Hey all! Last week sent us down to the depths of Hell to battle the Lord of Terror.
This week, we'll fly upwards instead. Oh, and down, left, and right. And everything in between.
Nights into Dreams...came out in 1996 for the Sega Saturn (though sadly, it probably came too late for the system). It's my favorite game for the system, and this is a system with some great stuff (Panzer Dragoon, Dragon Force, Guardian Heroes and a selection of Capcom arcade ports, to name but a few).
You play as either Eliot or Claris, two children with troubles in their life. Suffering from nightmares, they escape to the dream world of Nightopia and quickly get involved with the problems there: Wizeman the Wicked is stealing Ideya, or basically essences of people, in a bid to conquer Nightopia and eventually the real world. With their Red Ideya of Courage (which Wizeman cannot steal), the kids release Nights, a jester-like "Nightmaren" whom rebelled against Wizeman and was imprisoned. Nights then sets out to defeat Wizeman.
Nights has the power of flight. That's the selling point, right there. The game is side-scrolling, so you fly down a predetermined path. The gameplay mostly consists of flying through rings, and defeating enemies by looping around them-called a Paraloop. The idea is to collect enough gems to progress to the next lap of a given level, and defeating a boss at the end.
All of this is timed. You have a set time limit to go through each lap, and you get a letter grade at the end of each level, meaning you're gonna be chasing high scores. And it gets tough if you're going for those A Ranks.
But like I said, the main thing is: you can fly. Despite the limitations of the Saturn hardware, as well as the constraints of a side-scrolling design, Sonic Team succeeded in creating a game that really gives you the feeling of exhilaration you should feel as you soar through Nightopia. It never, ever gets old. At least for me.
Sega made a gamepad with an analog stick for Nights, and it was a must-own for the game. This was back when analog was not the standard, so it was a cool thing for a console controller to have. It also helped emphasize the complete freedom you had in controlling Nights. You could go anywhere you wanted, and even though there's only technically eight directions to go, the possibilities felt infinite.
All of this wouldn't matter if you didn't care about the characters or the story, but Nights tells a charming tale. Nights himself is a non-speaking entity, but he's got a personality all his own nonetheless. And it's easy to empathize with Eliot and Claris; they experience problems and insecurity we can all relate to.
The graphics, from a technical standpoint, probably don't seem like much these days (again, it was 1996), but this was one of the most impressive looking games for the Saturn. The art style is the most important thing; it still amazes me today. It feels like you're in a fantastical dream. Enemy designs are varied, and the bosses get more unique the further you get.

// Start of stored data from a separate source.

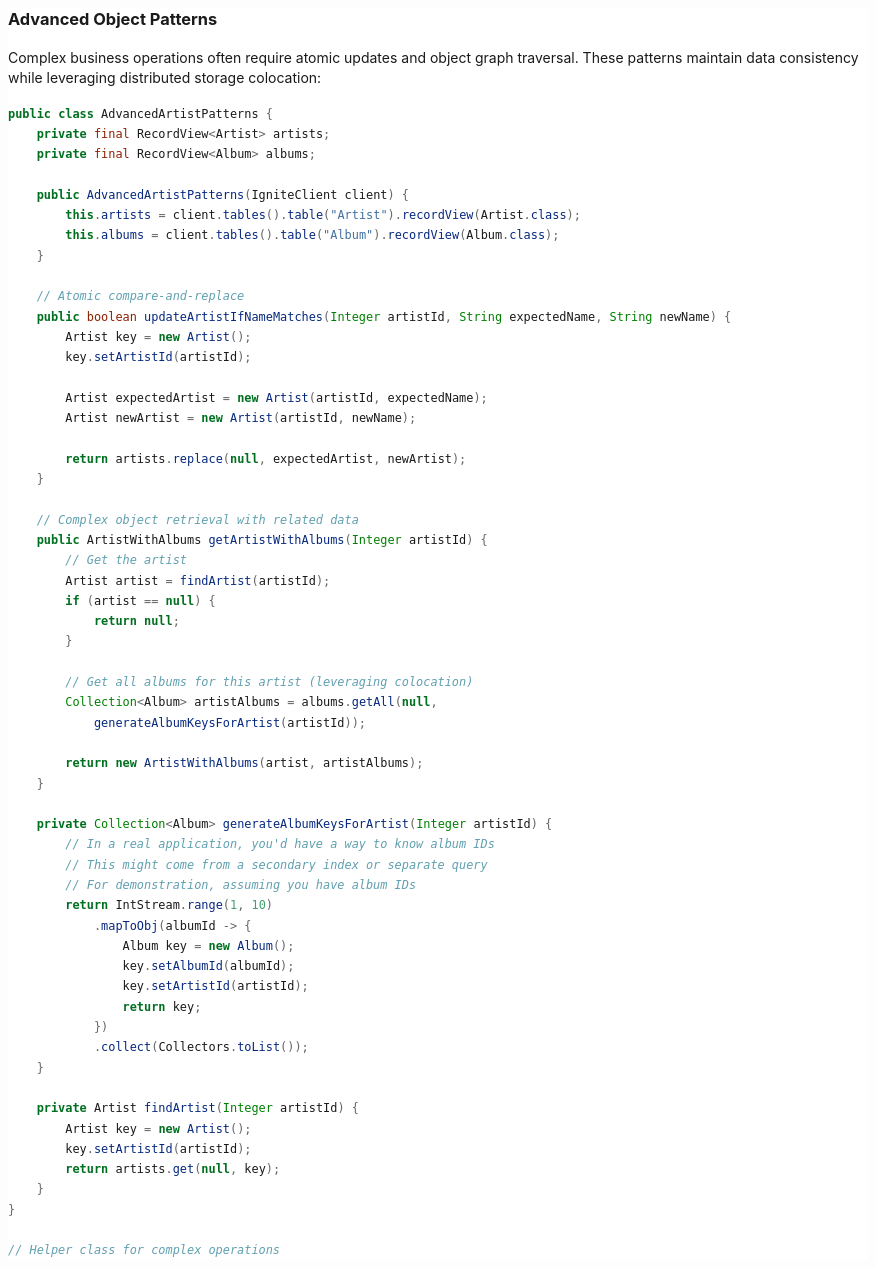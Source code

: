 ### Advanced Object Patterns

Complex business operations often require atomic updates and object graph traversal. These patterns maintain data consistency while leveraging distributed storage colocation:

```java
public class AdvancedArtistPatterns {
    private final RecordView<Artist> artists;
    private final RecordView<Album> albums;
    
    public AdvancedArtistPatterns(IgniteClient client) {
        this.artists = client.tables().table("Artist").recordView(Artist.class);
        this.albums = client.tables().table("Album").recordView(Album.class);
    }
    
    // Atomic compare-and-replace
    public boolean updateArtistIfNameMatches(Integer artistId, String expectedName, String newName) {
        Artist key = new Artist();
        key.setArtistId(artistId);
        
        Artist expectedArtist = new Artist(artistId, expectedName);
        Artist newArtist = new Artist(artistId, newName);
        
        return artists.replace(null, expectedArtist, newArtist);
    }
    
    // Complex object retrieval with related data
    public ArtistWithAlbums getArtistWithAlbums(Integer artistId) {
        // Get the artist
        Artist artist = findArtist(artistId);
        if (artist == null) {
            return null;
        }
        
        // Get all albums for this artist (leveraging colocation)
        Collection<Album> artistAlbums = albums.getAll(null, 
            generateAlbumKeysForArtist(artistId));
        
        return new ArtistWithAlbums(artist, artistAlbums);
    }
    
    private Collection<Album> generateAlbumKeysForArtist(Integer artistId) {
        // In a real application, you'd have a way to know album IDs
        // This might come from a secondary index or separate query
        // For demonstration, assuming you have album IDs
        return IntStream.range(1, 10)
            .mapToObj(albumId -> {
                Album key = new Album();
                key.setAlbumId(albumId);
                key.setArtistId(artistId);
                return key;
            })
            .collect(Collectors.toList());
    }
    
    private Artist findArtist(Integer artistId) {
        Artist key = new Artist();
        key.setArtistId(artistId);
        return artists.get(null, key);
    }
}

// Helper class for complex operations
```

The music amazes, too. Full of bright, peppy, dreamy tunes, Nights' soundtrack continues to impress to this day. It's one of Sega's most beloved soundtracks, and the songs keep popping up in other Sega titles. The soundtrack's a masterpiece; seek it out.
Nights had a long-awaited sequel in the form of Journey of Dreams for the Wii. It's really good; check it out if you have the means. Or better still, get the HD remake of this game, on 360 and PS3. Either way, Nights is an incredibly unique masterpiece that will stick with me forever.
Play Nights. It's a cure for the blues.